In the face of such a bleak forecast, it is easy to despair. In a survey of 10,000 children and young people across 10 countries, more than 45 per cent said their feelings about climate change ‘negatively affected their daily life and functioning’.
This impact was significantly higher in the four Global South countries included in the study: Brazil (50 per cent), Nigeria (66 per cent), the Philippines (74 per cent) and India (74 per cent). There is mounting speculation that the climate is increasingly a consideration in choosing whether or not to have children – although the evidence base for this seems limited.
So much environmentalist discourse, moreover, remains grounded in the notion of individual responsibility. But concepts like the ‘carbon footprint’, as brilliantly explored by the Australian journalist Jeff Sparrow’s recent book Crimes Against Nature, were explicitly invented by the world’s biggest polluters in order to let themselves – the real climate criminals – off the hook.
It’s fundamentally correct that recycling and turning down your heating by one degree will do precious little for the planet on an individual level – but to suggest there’s nothing we can do as individuals is a disempowering message, unless a clear alternative is offered.
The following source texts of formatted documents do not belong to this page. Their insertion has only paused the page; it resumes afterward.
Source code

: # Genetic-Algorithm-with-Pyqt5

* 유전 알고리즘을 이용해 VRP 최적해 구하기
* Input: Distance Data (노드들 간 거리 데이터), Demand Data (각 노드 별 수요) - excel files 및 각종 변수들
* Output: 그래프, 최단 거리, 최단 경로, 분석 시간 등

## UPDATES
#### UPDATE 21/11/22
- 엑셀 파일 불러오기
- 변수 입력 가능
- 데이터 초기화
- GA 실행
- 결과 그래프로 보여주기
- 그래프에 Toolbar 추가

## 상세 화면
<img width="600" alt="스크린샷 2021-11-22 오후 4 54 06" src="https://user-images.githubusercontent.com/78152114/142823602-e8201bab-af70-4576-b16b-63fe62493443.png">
As too are the warnings from Rockström and others that escalating international conflict will make it so much harder to take action on the global stage.
New Internationalist celebrates its 50th anniversary this year.
The question of whether we will reach our 100th birthday is not limited to the future of print media or even the persistent challenges of sustaining an independent magazine: it is also one of whether, in 2073, human society will still exist in its current form.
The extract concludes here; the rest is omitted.